What's in and what's out for Ethereum's Shanghai upgrade

Ethereum core developers have opted to prioritize the enabling of staking withdrawals via the Shanghai upgrade first before implementing The Surge-related Ethereum Improvement Proposal (EIP)-4884.

As reported by Cointelegraph, the next key milestone on Ethereum’s roadmap is the Shanghai upgrade, which will enable withdrawals for ETH stakers/validators from the Beacon Chain — among other things.

EIP-4884 is also important and was initially expected to be packaged in with Shanghai, introducing “proto-danksharding” to significantly enhance Layer 2 rollup scalability (The Surge) ahead of the full implementation of the major Sharding upgrade late next year.

However, according to Ethereum core developer Tim Beiko at the latest Ethereum Core Developers Meeting on Dec. 8, the ultimate consensus was to focus on Shanghai first to avoid any potential delays if EIP-4844 were to not be ready in time.

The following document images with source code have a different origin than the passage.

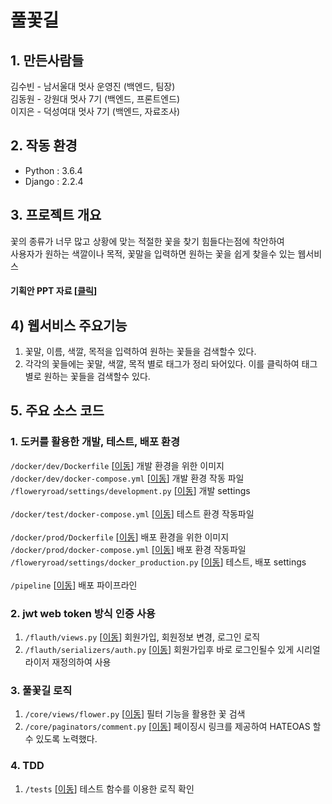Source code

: # 풀꽃길

## 1. 만든사람들
김수빈 - 남서울대 멋사 운영진 (백엔드, 팀장)<br/>
김동원 - 강원대 멋사 7기 (백엔드, 프론트엔드)<br/>
이지은 - 덕성여대 멋사 7기 (백엔드, 자료조사)

## 2. 작동 환경
* Python : 3.6.4
* Django : 2.2.4

## 3. 프로젝트 개요
꽃의 종류가 너무 많고 상황에 맞는 적절한 꽃을 찾기 힘들다는점에 착안하여<br/>
사용자가 원하는 색깔이나 목적, 꽃말을 입력하면 원하는 꽃을 쉽게 찾을수 있는 웹서비스 
#### 기획안 PPT 자료 [<a href="/presentation.pdf">클릭</a>]

## 4) 웹서비스 주요기능
1. 꽃말, 이름, 색깔, 목적을 입력하여 원하는 꽃들을 검색할수 있다.
2. 각각의 꽃들에는 꽃말, 색깔, 목적 별로 태그가 정리 돠어있다. 이를 클릭하여 태그별로 원하는 꽃들을 검색할수 있다.

## 5. 주요 소스 코드
### 1. 도커를 활용한 개발, 테스트, 배포 환경
```/docker/dev/Dockerfile``` [<a href="/docker/dev/Dockerfile">이동</a>] 개발 환경을 위한 이미지<br/>
```/docker/dev/docker-compose.yml``` [<a href="/docker/dev/docker-compose.yml">이동</a>] 개발 환경 작동 파일<br/>
```/floweryroad/settings/development.py``` [<a href="/floweryroad/settings/development.py">이동</a>] 개발 settings
<br/><br/>
```/docker/test/docker-compose.yml``` [<a href="/docker/test/docker-compose.yml">이동</a>] 테스트 환경 작동파일
<br/><br/>
```/docker/prod/Dockerfile``` [<a href="/docker/prod/Dockerfile">이동</a>] 배포 환경을 위한 이미지<br/>
```/docker/prod/docker-compose.yml``` [<a href="/docker/prod/docker-compose.yml">이동</a>] 배포 환경 작동파일<br/>
```/floweryroad/settings/docker_production.py``` [<a href="/floweryroad/settings/docker_production.py">이동</a>] 테스트, 배포 settings
<br/><br/>
```/pipeline``` [<a href="/pipeline">이동</a>] 배포 파이프라인

### 2. jwt web token 방식 인증 사용
1. ```/flauth/views.py``` [<a href="/flauth/views.py">이동</a>] 회원가입, 회원정보 변경, 로그인 로직
2. ```/flauth/serializers/auth.py``` [<a href="/flauth/serializers/auth.py">이동</a>] 회원가입후 바로 로그인될수 있게 시리얼라이저 재정의하여 사용

### 3. 풀꽃길 로직
1. ```/core/views/flower.py``` [<a href="/core/views/flower.py">이동</a>] 필터 기능을 활용한 꽃 검색
2. ```/core/paginators/comment.py``` [<a href="/core/paginators/comment.py">이동</a>] 페이징시 링크를 제공하여 HATEOAS 할수 있도록 노력했다.

### 4. TDD
1. ```/tests``` [<a href="/tests">이동</a>] 테스트 함수를 이용한 로직 확인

In a rundown thread on Twitter, Beiko noted that everyone agreed to “(1) seeing Shanghai happen quickly, ideally around March and (2) following this with a fork centered around EIP-4844.”

While EIP-4844 won’t be included, the devs have agreed to include a set of EIPs that essentially upgrade the Ethereum Virtual Machine (EVM), including introducing a new EVM contract format, code/data separations and new operation codes.

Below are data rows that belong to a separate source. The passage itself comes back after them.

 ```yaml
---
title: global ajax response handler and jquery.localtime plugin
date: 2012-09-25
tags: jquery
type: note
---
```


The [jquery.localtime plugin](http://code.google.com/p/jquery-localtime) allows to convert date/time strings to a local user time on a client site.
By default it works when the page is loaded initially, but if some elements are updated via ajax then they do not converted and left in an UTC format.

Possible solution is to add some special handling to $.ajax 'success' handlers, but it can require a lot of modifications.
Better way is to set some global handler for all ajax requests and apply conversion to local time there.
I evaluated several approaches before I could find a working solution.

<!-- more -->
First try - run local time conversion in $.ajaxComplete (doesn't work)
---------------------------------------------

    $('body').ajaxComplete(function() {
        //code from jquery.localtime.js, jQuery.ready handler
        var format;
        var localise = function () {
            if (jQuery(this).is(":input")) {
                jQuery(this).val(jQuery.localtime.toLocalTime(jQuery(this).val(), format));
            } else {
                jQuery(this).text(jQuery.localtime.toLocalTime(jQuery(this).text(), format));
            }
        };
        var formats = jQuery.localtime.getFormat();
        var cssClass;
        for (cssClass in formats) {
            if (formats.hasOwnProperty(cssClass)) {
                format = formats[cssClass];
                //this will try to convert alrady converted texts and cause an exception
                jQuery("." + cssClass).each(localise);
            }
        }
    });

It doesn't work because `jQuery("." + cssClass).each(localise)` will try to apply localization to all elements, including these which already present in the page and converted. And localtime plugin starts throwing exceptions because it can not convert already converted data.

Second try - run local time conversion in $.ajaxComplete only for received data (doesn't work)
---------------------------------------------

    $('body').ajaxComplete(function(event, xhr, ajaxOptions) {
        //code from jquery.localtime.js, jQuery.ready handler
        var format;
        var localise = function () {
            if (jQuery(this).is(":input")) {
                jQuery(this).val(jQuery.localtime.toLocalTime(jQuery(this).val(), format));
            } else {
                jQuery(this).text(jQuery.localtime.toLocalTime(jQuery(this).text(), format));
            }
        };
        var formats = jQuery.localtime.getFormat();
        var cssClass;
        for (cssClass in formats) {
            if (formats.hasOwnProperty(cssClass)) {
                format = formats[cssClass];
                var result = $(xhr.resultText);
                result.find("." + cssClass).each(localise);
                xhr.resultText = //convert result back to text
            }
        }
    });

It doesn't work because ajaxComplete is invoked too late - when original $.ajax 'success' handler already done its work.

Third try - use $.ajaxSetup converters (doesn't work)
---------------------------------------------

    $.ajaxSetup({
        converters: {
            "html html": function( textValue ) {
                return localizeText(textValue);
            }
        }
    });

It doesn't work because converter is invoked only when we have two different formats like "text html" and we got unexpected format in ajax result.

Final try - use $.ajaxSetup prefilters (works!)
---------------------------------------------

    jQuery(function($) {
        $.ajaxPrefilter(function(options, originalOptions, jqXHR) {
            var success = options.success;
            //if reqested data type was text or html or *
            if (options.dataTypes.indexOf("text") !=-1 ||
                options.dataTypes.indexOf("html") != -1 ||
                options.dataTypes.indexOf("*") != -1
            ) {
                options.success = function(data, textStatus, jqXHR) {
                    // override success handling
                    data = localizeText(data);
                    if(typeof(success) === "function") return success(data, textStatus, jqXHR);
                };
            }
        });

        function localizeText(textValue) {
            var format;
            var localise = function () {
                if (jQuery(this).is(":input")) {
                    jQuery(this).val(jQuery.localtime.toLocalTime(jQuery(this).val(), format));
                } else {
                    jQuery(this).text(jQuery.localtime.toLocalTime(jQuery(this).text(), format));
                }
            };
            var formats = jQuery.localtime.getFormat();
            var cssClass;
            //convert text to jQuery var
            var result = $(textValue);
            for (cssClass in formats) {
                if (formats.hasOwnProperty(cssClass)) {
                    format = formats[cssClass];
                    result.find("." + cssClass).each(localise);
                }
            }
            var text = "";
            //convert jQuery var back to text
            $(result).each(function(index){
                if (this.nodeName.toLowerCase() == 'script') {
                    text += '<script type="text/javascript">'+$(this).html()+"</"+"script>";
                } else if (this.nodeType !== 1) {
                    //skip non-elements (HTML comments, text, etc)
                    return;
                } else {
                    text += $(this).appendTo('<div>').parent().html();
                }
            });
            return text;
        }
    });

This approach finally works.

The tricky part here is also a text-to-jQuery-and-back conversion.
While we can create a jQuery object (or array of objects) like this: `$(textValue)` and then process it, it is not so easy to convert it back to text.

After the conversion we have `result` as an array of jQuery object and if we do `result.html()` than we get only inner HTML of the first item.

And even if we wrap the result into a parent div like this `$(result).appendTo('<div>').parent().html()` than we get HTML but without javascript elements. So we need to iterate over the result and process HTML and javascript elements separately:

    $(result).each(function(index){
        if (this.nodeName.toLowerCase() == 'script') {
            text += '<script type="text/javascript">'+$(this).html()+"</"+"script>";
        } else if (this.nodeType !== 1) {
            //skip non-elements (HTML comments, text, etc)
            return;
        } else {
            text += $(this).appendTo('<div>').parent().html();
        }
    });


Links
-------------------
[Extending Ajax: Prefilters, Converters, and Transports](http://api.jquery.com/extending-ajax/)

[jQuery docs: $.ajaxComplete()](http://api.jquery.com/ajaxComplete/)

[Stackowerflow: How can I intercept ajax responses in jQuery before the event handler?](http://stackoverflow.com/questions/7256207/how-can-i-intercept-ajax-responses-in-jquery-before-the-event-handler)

Beiko noted that as these upgrades, known as EVM Object Format (EOF) are quite easy to walk back and remove from Shanghai, if devs haven’t finished working on it when Shanghai is ready for implementation, then EOF will simply be removed and shipped later.

Additionally, a set of previously agreed upon EIPs will roll out alongside Shanghai, the list includes EIP-3651: Warm Coinbase, EIP-3855: PUSH0 instruction, EIP-3860: Limit and meter initcode and EIP-4895: Beacon chain push withdrawals as operations.

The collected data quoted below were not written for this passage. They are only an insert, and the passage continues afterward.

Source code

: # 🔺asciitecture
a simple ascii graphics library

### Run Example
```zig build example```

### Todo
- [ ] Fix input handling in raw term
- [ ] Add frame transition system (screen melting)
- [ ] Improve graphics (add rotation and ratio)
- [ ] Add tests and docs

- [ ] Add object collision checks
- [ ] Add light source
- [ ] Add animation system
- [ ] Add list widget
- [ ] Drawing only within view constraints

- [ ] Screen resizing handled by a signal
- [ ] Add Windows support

EIP-3651: Warm Coinbase in particular will potentially have some cost reduction benefits for the network. Not to be confused with the name of crypto exchange, Coinbase in this context refers to the name of the software that builders use to receive new tokens on the network.

Every new transaction on the platform needs to interact with the Coinbase software multiple times, however, the initial transactions start off more expensive as Coinbase essentially needs time to warm up.

Related: Ethereum developers target March 2023 for Shanghai hard fork

With the new EIP implementation, this won’t be the case anymore and thus lowering gas fees when builders are interacting with it.

As per the Ethereum Foundation, Sharding is a multi-phase upgrade designed to significantly ramp up Ethereum’s “scalability and capacity” via the implementation of shard chains, which will give the network significantly “more capacity to store and access data.”

With the improved data storage capabilities, this will essentially enable Layer 2 solutions to offer much lower transaction fees.

After all of this is completed, the network’s next major event and final part of the roadmap is the Sharding upgrade, which is expected to roll out over 2023 and 2024.